Useful Tournament and Season IDs

Finding tournament/season IDs: browse to a tournament page on SofaScore, open DevTools, and check the XHR calls for the numeric IDs. Common ones:

Tournament Tournament ID
Premier League 17
La Liga 8
Bundesliga 35
Serie A 23
Ligue 1 34
Champions League 7
NBA 132

Season IDs change each year. Fetch current season from:

GET /unique-tournament/{tournament_id}/seasons

Common Gotchas

Ratings are post-match only: The lineups endpoint returns player data immediately (formation, starting XI), but statistics.rating is null until the match finishes. Don't scrape ratings for live matches.

Timestamps are Unix: startTimestamp in event data is a Unix timestamp (seconds since epoch). Use datetime.fromtimestamp() to convert.

Sport names are slugs: Use ice-hockey, not icehockey. Use american-football, not nfl. Check the URL on SofaScore's site if unsure.

API endpoint changes: SofaScore has changed endpoint paths before without notice. If something stops working, open DevTools on a fresh match page, trace the XHR calls, and update the path. The data structures stay fairly consistent even when paths change.
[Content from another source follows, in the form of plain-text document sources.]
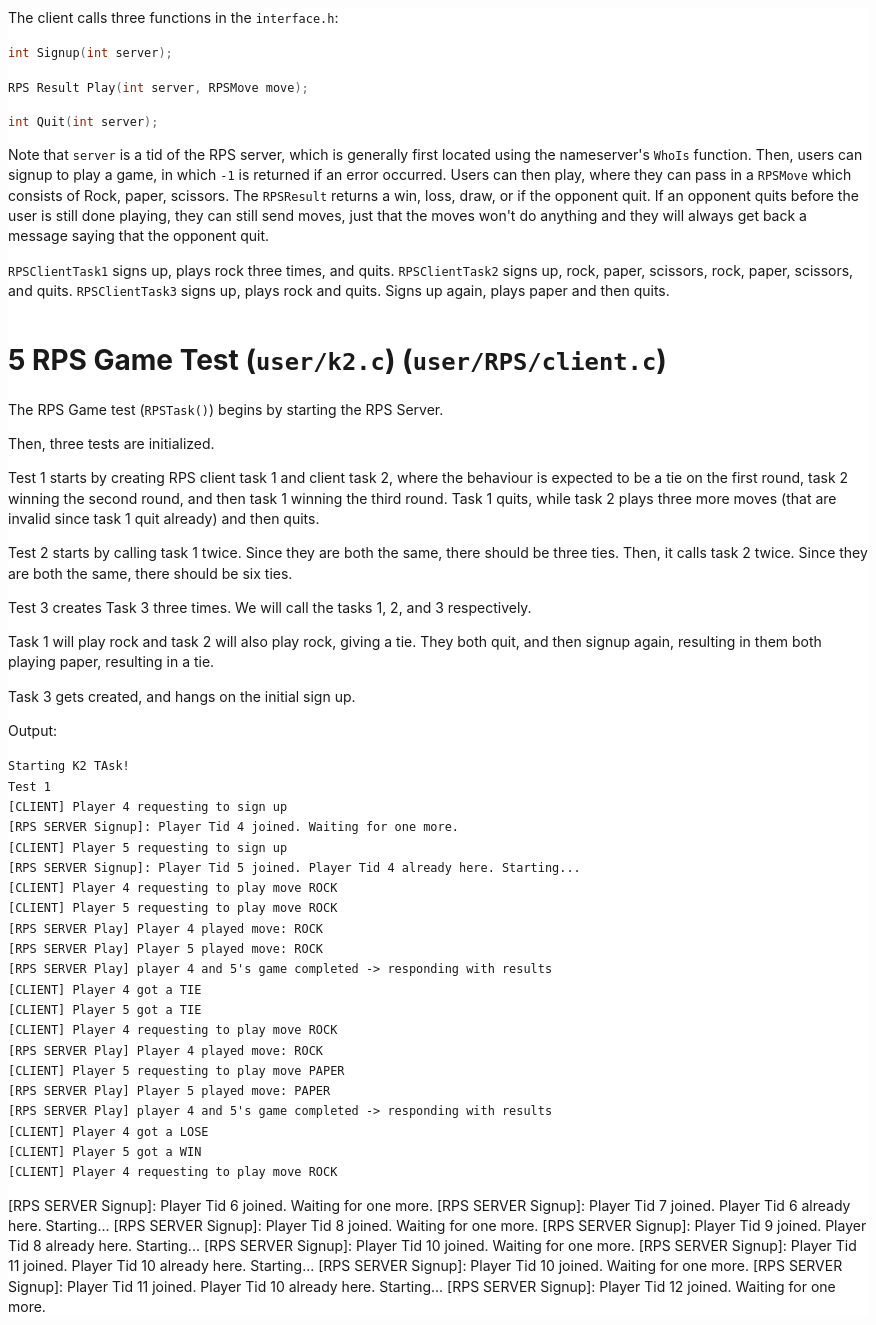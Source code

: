 The client calls three functions in the `interface.h`:

```c
int Signup(int server);
```

```c
RPS Result Play(int server, RPSMove move);
```

```c
int Quit(int server);
```

Note that `server` is a tid of the RPS server, which is generally first located using the nameserver's `WhoIs` function. Then, 
users can signup to play a game, in which `-1` is returned if an error occurred. Users can then play, where they can pass in a `RPSMove` which consists of Rock, paper, scissors. The `RPSResult` returns a win, loss, draw, or if the opponent quit. If an opponent quits before the user is still done playing, they can still send moves, just that the moves won't do anything and they will always get back a message saying that the opponent quit.

`RPSClientTask1` signs up, plays rock three times, and quits.
`RPSClientTask2` signs up, rock, paper, scissors, rock, paper, scissors, and quits.
`RPSClientTask3` signs up, plays rock and quits. Signs up again, plays paper and then quits.

# 5 RPS Game Test (`user/k2.c`) (`user/RPS/client.c`)

The RPS Game test (`RPSTask()`) begins by starting the RPS Server.

Then, three tests are initialized. 

Test 1 starts by creating RPS client task 1 and client task 2, where the behaviour is expected to be a tie on the first round, task 2 winning the second round, and then task 1 winning the third round. Task 1 quits, while task 2 plays three more moves (that are invalid since task 1 quit already) and then quits.

Test 2 starts by calling task 1 twice. Since they are both the same, there should be three ties.
Then, it calls task 2 twice. Since they are both the same, there should be six ties.

Test 3 creates Task 3 three times. We will call the tasks 1, 2, and 3 respectively.

Task 1 will play rock and task 2 will also play rock, giving a tie. They both quit, and then signup again, resulting in them both playing paper, resulting in a tie. 

Task 3 gets created, and hangs on the initial sign up.

Output:
```
Starting K2 TAsk!
Test 1
[CLIENT] Player 4 requesting to sign up
[RPS SERVER Signup]: Player Tid 4 joined. Waiting for one more.
[CLIENT] Player 5 requesting to sign up
[RPS SERVER Signup]: Player Tid 5 joined. Player Tid 4 already here. Starting...
[CLIENT] Player 4 requesting to play move ROCK
[CLIENT] Player 5 requesting to play move ROCK
[RPS SERVER Play] Player 4 played move: ROCK
[RPS SERVER Play] Player 5 played move: ROCK
[RPS SERVER Play] player 4 and 5's game completed -> responding with results
[CLIENT] Player 4 got a TIE
[CLIENT] Player 5 got a TIE
[CLIENT] Player 4 requesting to play move ROCK
[RPS SERVER Play] Player 4 played move: ROCK
[CLIENT] Player 5 requesting to play move PAPER
[RPS SERVER Play] Player 5 played move: PAPER
[RPS SERVER Play] player 4 and 5's game completed -> responding with results
[CLIENT] Player 4 got a LOSE
[CLIENT] Player 5 got a WIN
[CLIENT] Player 4 requesting to play move ROCK
```

[RPS SERVER Signup]: Player Tid 6 joined. Waiting for one more.
[RPS SERVER Signup]: Player Tid 7 joined. Player Tid 6 already here. Starting...
[RPS SERVER Signup]: Player Tid 8 joined. Waiting for one more.
[RPS SERVER Signup]: Player Tid 9 joined. Player Tid 8 already here. Starting...
[RPS SERVER Signup]: Player Tid 10 joined. Waiting for one more.
[RPS SERVER Signup]: Player Tid 11 joined. Player Tid 10 already here. Starting...
[RPS SERVER Signup]: Player Tid 10 joined. Waiting for one more.
[RPS SERVER Signup]: Player Tid 11 joined. Player Tid 10 already here. Starting...
[RPS SERVER Signup]: Player Tid 12 joined. Waiting for one more.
No auth for most endpoints: Most endpoints work without authentication. A handful of premium data points (player market values, detailed injury histories) require a session cookie from a paid account.

Score precision: homeScore.current is the current/final score. homeScore.period1 gives first-half score. For in-progress matches, period1 may be set while period2 is null.

SofaScore's API doesn't require authentication for most endpoints, which makes it genuinely accessible. The data — player ratings across an entire season, head-to-head stats, live score monitoring with minute-by-minute resolution — is a solid foundation for analysis tools, fantasy sports applications, or any project tracking live sports performance.